NCC sets new international termination rate at 10 cents per minute

In an effort to allay concerns between international carriers, mobile network operators (MNOs), and international data access operators (IDA), the Nigerian Communications Commission (NCC) has increased the international termination rate (ITR), which was previously set at $0.045 to $0.10 per minute.

The requirement for a fixed rate to guarantee that the interests of all parties are taken into account has raised worries among the participants.

To that end, starting tomorrow, September 1, the new termination charge of $0.10 per minute will be in place.

ITR is the fee that foreign operators pay to local operators in Nigeria to end calls.

The NCC asserts that a set rate will enhance the Commission’s efforts to oversee compliance by all operators and provide price transparency for all parties.

In order to make this happen, representatives of MNOs and IDAs had initially asked the commission to take into account a fixed ITR of $0.08 and $0.15, respectively. However, following a careful review, the commission decided to set the rate at $0.10.

IDAs had earlier in the year expressed concern that the $0.045, which was to be transferred in dollars, would cripple their operations and reduce them to being just MNO laborers.

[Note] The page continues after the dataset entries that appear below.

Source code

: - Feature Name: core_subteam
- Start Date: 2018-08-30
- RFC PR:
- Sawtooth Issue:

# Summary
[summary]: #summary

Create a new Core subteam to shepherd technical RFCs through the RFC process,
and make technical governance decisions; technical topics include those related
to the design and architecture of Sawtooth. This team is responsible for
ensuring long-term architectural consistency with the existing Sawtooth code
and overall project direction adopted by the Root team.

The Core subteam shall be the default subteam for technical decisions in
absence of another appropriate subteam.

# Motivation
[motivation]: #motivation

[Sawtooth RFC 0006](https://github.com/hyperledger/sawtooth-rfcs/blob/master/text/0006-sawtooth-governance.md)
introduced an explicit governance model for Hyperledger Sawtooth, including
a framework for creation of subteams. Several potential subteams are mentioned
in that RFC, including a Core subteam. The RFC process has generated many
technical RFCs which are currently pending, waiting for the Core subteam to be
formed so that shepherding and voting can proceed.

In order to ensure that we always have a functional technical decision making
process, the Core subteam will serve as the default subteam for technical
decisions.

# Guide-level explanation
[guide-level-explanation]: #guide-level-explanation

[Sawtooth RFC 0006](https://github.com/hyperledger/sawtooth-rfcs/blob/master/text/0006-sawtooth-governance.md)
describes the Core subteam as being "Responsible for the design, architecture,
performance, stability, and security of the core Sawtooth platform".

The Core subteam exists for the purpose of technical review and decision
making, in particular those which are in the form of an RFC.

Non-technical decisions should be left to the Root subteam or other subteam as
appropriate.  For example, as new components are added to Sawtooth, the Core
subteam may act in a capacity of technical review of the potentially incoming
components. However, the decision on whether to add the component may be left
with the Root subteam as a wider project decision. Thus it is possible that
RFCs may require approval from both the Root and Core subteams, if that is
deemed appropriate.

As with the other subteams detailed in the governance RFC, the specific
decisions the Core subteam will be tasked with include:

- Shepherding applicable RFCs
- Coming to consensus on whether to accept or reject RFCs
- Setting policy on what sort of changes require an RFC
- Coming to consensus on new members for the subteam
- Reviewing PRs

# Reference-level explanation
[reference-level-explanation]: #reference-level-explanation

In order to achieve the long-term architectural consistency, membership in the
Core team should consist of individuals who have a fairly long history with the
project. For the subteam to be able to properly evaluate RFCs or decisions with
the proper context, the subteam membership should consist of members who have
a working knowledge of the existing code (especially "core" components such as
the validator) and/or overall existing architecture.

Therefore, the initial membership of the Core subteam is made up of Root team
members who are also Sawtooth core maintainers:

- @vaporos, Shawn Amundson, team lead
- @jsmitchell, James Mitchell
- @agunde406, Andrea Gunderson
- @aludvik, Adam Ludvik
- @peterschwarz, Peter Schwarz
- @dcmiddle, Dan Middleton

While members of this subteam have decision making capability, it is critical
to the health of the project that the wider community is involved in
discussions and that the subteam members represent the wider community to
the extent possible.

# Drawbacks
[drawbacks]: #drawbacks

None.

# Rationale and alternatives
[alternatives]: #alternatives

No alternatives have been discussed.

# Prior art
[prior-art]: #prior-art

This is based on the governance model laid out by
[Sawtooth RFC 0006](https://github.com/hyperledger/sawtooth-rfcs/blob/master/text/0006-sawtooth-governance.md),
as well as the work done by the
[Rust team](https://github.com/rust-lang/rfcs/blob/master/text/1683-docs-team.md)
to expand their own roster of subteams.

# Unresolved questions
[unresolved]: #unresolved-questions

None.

The IDAs owed telecoms operators nearly $8 million in the first half of the year after the $0.045 termination fee went into effect, an official of one of the MNOs admitted to The Guardian last month.

However, in a new document issued yesterday and signed by Prof. Umar Danbatta, Executive Vice Chairman of the NCC, titled “Determination of Mobile (Voice) International Termination Rate (As Amended) Issued by the NCC and dated August 25, 2022,” the commission acknowledged that there were post-implementation issues and that further discussions with pertinent stakeholders were required.

The House Committee on Communications of the National Assembly held a public hearing on March 17 where it was decided that the commission should continue working with the IDAs and the MNOs to better understand their respective concerns as a foundation for a just and amicable resolution of the issues.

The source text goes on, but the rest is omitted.